(STUDY MATERIAL begins)
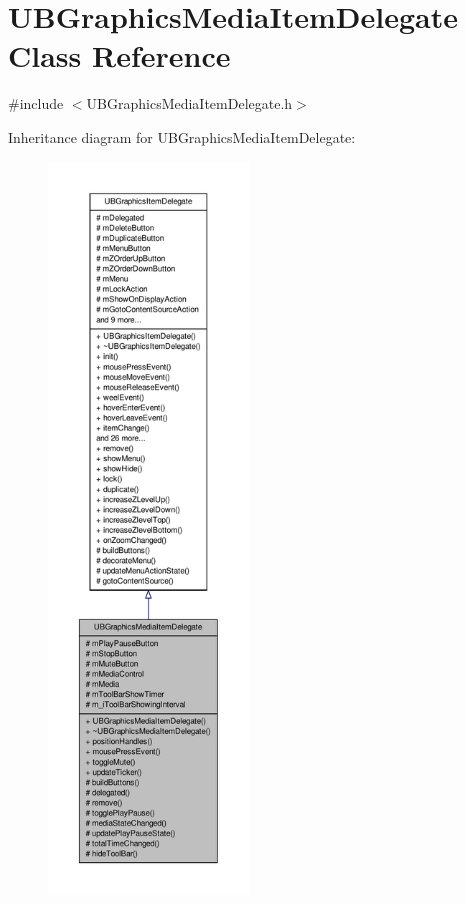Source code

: \hypertarget{class_u_b_graphics_media_item_delegate}{\section{U\-B\-Graphics\-Media\-Item\-Delegate Class Reference}
\label{df/dfb/class_u_b_graphics_media_item_delegate}
}


{\ttfamily \#include $<$U\-B\-Graphics\-Media\-Item\-Delegate.\-h$>$}



Inheritance diagram for U\-B\-Graphics\-Media\-Item\-Delegate\-:
\nopagebreak
\begin{figure}[H]
\begin{center}
\leavevmode
\includegraphics[height=550pt]{d0/deb/class_u_b_graphics_media_item_delegate__inherit__graph}
\end{center}
\end{figure}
(STUDY MATERIAL ends)
(REQUIRED ACTION):
Output each line exactly as shown above; no pictures go in the copy.

(EXERCISE RESULT):
Source code

: \hypertarget{class_u_b_graphics_media_item_delegate}{\section{U\-B\-Graphics\-Media\-Item\-Delegate Class Reference}
\label{df/dfb/class_u_b_graphics_media_item_delegate}
}


{\ttfamily \#include $<$U\-B\-Graphics\-Media\-Item\-Delegate.\-h$>$}



Inheritance diagram for U\-B\-Graphics\-Media\-Item\-Delegate\-:
\nopagebreak
\begin{figure}[H]
\begin{center}
\leavevmode
\includegraphics[height=550pt]{d0/deb/class_u_b_graphics_media_item_delegate__inherit__graph}
\end{center}
\end{figure}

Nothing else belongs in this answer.